Comme tous les jeunes de son àge, le petit Yacine n'échappait aux coups de fouet d'un père austère qui réprimait les espiègleries et les maraudes dont ses petits camarades étaient victimes de sa part.

Pendant que le jeune Yacine poursuivait ses études coraniques chez Tierno Aliyyu Ɓuuɓa-Ndiyan auquel son père l'avait confié, il lui arrivait à Labé de rôder autour de l'école primaire élémentaire française de Kouroula, tout en prêtant une oreille intéressée aux cours dispensés. Il restait attentif des heures sous les fenêtres de l'école.

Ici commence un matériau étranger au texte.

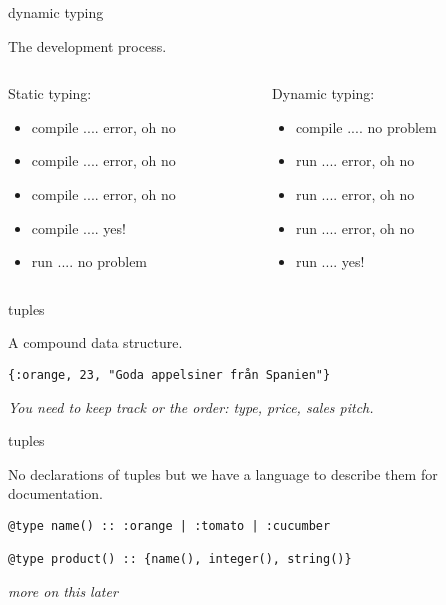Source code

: \begin{frame}{dynamic typing}

  The development process. 
  \vspace{20pt}
  \begin{columns}
   \begin{column}{0.5\textwidth}
     Static typing: \pause
     \begin{itemize}
     \item compile .... error, oh no \pause
     \item compile .... error, oh no \pause
     \item compile .... error, oh no \pause
     \item compile .... yes! \pause
     \item run .... no problem \pause
     \end{itemize}
   \end{column}
   \begin{column}{0.5\textwidth}
     Dynamic typing: \pause
     \begin{itemize}
     \item compile .... no problem \pause
     \item run .... error, oh no \pause
     \item run .... error, oh no \pause
     \item run .... error, oh no \pause
     \item run .... yes! \pause       
     \end{itemize}
   \end{column}   
 \end{columns}

\end{frame}


\begin{frame}{tuples}

  A compound data structure. \pause

  \vspace{20pt}

  {\tt \{:orange, 23, "Goda appelsiner från Spanien"\}}  \pause

  \vspace{20pt}

  {\em You need to keep track or the order: type, price, sales pitch.}

\end{frame}

\begin{frame}[fragile]{tuples}

  No declarations of tuples but we have a language to describe them
  for documentation.\pause

  \vspace{20pt}  
  \begin{lstlisting}
@type name() :: :orange | :tomato | :cucumber

@type product() :: {name(), integer(), string()}
  \end{lstlisting}

  \pause
  \vspace{10pt}
  {\em more on this later}

\end{frame}

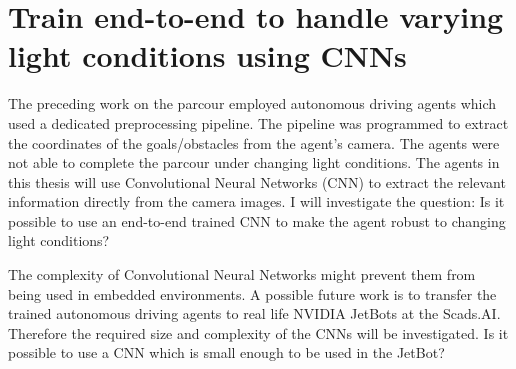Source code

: \section*{Train end-to-end to handle varying light conditions using CNNs}

The preceding work on the parcour employed autonomous driving agents which used a dedicated preprocessing pipeline. The pipeline was programmed to extract the coordinates of the goals/obstacles from the agent's camera. The agents were not able to complete the parcour under changing light conditions. The agents in this thesis will use Convolutional Neural Networks (CNN) to extract the relevant information directly from the camera images. I will investigate the question: Is it possible to use an end-to-end trained CNN to make the agent robust to changing light conditions?

The complexity of Convolutional Neural Networks might prevent them from being used in embedded environments. A possible future work is to transfer the trained autonomous driving agents to real life NVIDIA JetBots at the Scads.AI. Therefore the required size and complexity of the CNNs will be investigated. Is it possible to use a CNN which is small enough to be used in the JetBot?


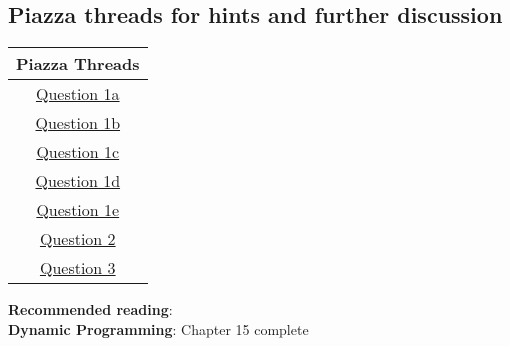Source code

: \documentclass[12pt]{article}
\begin{document}
\hrulefill
\pagebreak

\subsection*{Piazza threads for hints and further discussion}
\begin{center}
    \begin{tabular}{|c|}
    \hline
    Piazza Threads \\ [0.5ex] 
    \hline \hline 
     \href{https://piazza.com/class/ka2roz7rb9m3j4?cid=50}{Question 1a}\\
     \href{https://piazza.com/class/ka2roz7rb9m3j4?cid=51}{Question 1b}\\
     \href{https://piazza.com/class/ka2roz7rb9m3j4?cid=52}{Question 1c}\\
     \href{https://piazza.com/class/ka2roz7rb9m3j4?cid=53}{Question 1d}\\
     \href{https://piazza.com/class/ka2roz7rb9m3j4?cid=54}{Question 1e}\\
     \href{https://piazza.com/class/ka2roz7rb9m3j4?cid=55}{Question 2}\\
     \href{https://piazza.com/class/ka2roz7rb9m3j4?cid=56}{Question 3}\\
    \hline
    \end{tabular}
\end{center}

\textbf{Recommended reading}: \\
\textbf{Dynamic Programming}: Chapter 15 complete 
\pagebreak
\end{document}
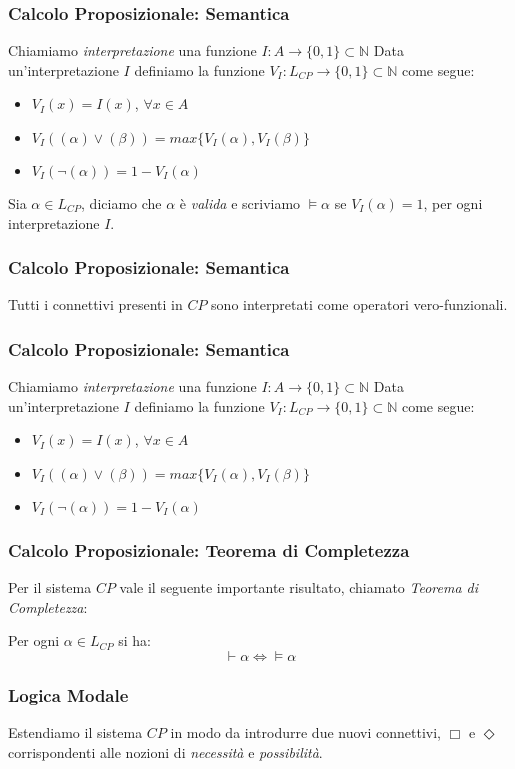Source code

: \documentclass[notheorem]{beamer}
\begin{document}
\begin{frame}
\frametitle{Calcolo Proposizionale: Semantica}
Chiamiamo \emph{interpretazione} una funzione $I : A \to \{0, 1\} \subset \mathbb{N}$
Data un'interpretazione $I$ definiamo la funzione $V_I : L_{CP} \to \{0, 1\} \subset \mathbb{N}$
come segue:
\begin{itemize}
\item $V_I(x) = I(x)$, $\forall x \in A$
\item $V_I((\alpha) \lor (\beta)) = max\{V_I(\alpha), V_I(\beta)\}$
\item $V_I(\neg (\alpha)) = 1 - V_I(\alpha)$
\end{itemize}

Sia $\alpha \in L_{CP}$, diciamo che $\alpha$ è \emph{valida} e scriviamo $\vDash \alpha$ se
$V_I(\alpha) = 1$, per ogni interpretazione $I$.
\end{frame}

\begin{frame}
\frametitle{Calcolo Proposizionale: Semantica}
Tutti i connettivi presenti in $CP$ sono interpretati come operatori vero-funzionali.
\end{frame}

\begin{frame}
\frametitle{Calcolo Proposizionale: Semantica}
Chiamiamo \emph{interpretazione} una funzione $I : A \to \{0, 1\} \subset \mathbb{N}$
Data un'interpretazione $I$ definiamo la funzione $V_I : L_{CP} \to \{0, 1\} \subset \mathbb{N}$
come segue:
\begin{itemize}
\item $V_I(x) = I(x)$, $\forall x \in A$
\item $V_I((\alpha) \lor (\beta)) = max\{V_I(\alpha), V_I(\beta)\}$
\item $V_I(\neg (\alpha)) = 1 - V_I(\alpha)$
\end{itemize}
\end{frame}

\begin{frame}
\frametitle{Calcolo Proposizionale: Teorema di Completezza}
Per il sistema $CP$ vale il seguente importante risultato, chiamato
\emph{Teorema di Completezza}:

Per ogni $\alpha \in L_{CP}$ si ha:
$$\vdash \alpha \Leftrightarrow \vDash \alpha$$
\end{frame}

\begin{frame}
\frametitle{Logica Modale}
Estendiamo il sistema $CP$ in modo da introdurre due nuovi connettivi, $\Box$
e $\Diamond$ corrispondenti alle nozioni di \emph{necessità} e \emph{possibilità}.
\end{frame}
\end{document}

Un jour, au grand étonnement de l'instituteur blanc, le petit Yacine répond de son refuge extérieur à une question à la place d'un élève collé en classe. L'instituteur fit appeler dehors le curieux visiteur et lui dit : « qui es-tu petit ? Je suis très content de ta réponse. Tu vas venir avec tes petits camarades à l'école et je vais maintenant t'apprendre à lire et à écrire en français ». Tremblant et heureux à la fois, le petit inconnu répond par l'affirmative. Le maître colonial fit venir son tuteur pour le lui confirmer. Voilà comment Yacine Diallo est admis pour la première fois dans une salle de classe de l'école de Kouroula, construite trois ans après sa naissance, précisément en 1900.

Ses débuts studieux à l'école primaire de Labé le projetteront dans l'avenir avec succès. Il a dix-sept ans lorsqu'il quitte, pour la première fois, son Fouta natal pour rentrer en 1914 à l'École normale William Ponty 4. Yacine Diallo met avant toute chose ses études. En classe comme pendant les heures consacrées aux loisirs, il a un compagnon inséparable : son livre.

Sur les recommandations de son vieux père, les aventures, les distractions de la vie ne le préoccupent guère. Il lui a promit de réussir. Il en sera ainsi !

Il se consacre plus encore à l'histoire et à la géographie. Et après ses études supérieures à l'Ecole Fédérale William Ponty de Dakar, il sort brillamment major de sa promotion avec la mention « Très Bien ». En octobre 1917, il est nommé instituteur : il a vingt ans.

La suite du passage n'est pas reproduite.